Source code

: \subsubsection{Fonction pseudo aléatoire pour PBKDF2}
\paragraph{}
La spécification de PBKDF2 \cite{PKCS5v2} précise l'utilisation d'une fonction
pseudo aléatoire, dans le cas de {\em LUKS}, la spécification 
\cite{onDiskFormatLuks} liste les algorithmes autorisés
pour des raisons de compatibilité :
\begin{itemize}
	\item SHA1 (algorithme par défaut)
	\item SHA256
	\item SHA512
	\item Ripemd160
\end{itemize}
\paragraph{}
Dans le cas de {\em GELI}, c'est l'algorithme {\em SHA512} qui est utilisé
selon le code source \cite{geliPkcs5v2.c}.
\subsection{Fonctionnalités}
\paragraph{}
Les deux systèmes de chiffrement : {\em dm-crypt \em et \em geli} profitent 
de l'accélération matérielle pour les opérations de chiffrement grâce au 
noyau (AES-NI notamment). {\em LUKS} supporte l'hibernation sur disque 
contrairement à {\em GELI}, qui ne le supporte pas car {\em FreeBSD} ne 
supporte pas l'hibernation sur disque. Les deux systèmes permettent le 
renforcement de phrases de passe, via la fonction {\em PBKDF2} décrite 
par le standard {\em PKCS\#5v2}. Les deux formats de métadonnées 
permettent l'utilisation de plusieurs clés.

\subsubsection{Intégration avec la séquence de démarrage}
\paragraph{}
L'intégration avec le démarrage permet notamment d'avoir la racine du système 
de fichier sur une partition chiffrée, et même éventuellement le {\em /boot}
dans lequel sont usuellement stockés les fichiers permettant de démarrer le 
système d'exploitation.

○ ○ ○ ○

▶ Requirement
This exercise requires the entries above to be restated exactly.

▶ Response to the exercise
Source code

: \subsubsection{Fonction pseudo aléatoire pour PBKDF2}
\paragraph{}
La spécification de PBKDF2 \cite{PKCS5v2} précise l'utilisation d'une fonction
pseudo aléatoire, dans le cas de {\em LUKS}, la spécification 
\cite{onDiskFormatLuks} liste les algorithmes autorisés
pour des raisons de compatibilité :
\begin{itemize}
	\item SHA1 (algorithme par défaut)
	\item SHA256
	\item SHA512
	\item Ripemd160
\end{itemize}
\paragraph{}
Dans le cas de {\em GELI}, c'est l'algorithme {\em SHA512} qui est utilisé
selon le code source \cite{geliPkcs5v2.c}.
\subsection{Fonctionnalités}
\paragraph{}
Les deux systèmes de chiffrement : {\em dm-crypt \em et \em geli} profitent 
de l'accélération matérielle pour les opérations de chiffrement grâce au 
noyau (AES-NI notamment). {\em LUKS} supporte l'hibernation sur disque 
contrairement à {\em GELI}, qui ne le supporte pas car {\em FreeBSD} ne 
supporte pas l'hibernation sur disque. Les deux systèmes permettent le 
renforcement de phrases de passe, via la fonction {\em PBKDF2} décrite 
par le standard {\em PKCS\#5v2}. Les deux formats de métadonnées 
permettent l'utilisation de plusieurs clés.

\subsubsection{Intégration avec la séquence de démarrage}
\paragraph{}
L'intégration avec le démarrage permet notamment d'avoir la racine du système 
de fichier sur une partition chiffrée, et même éventuellement le {\em /boot}
dans lequel sont usuellement stockés les fichiers permettant de démarrer le 
système d'exploitation.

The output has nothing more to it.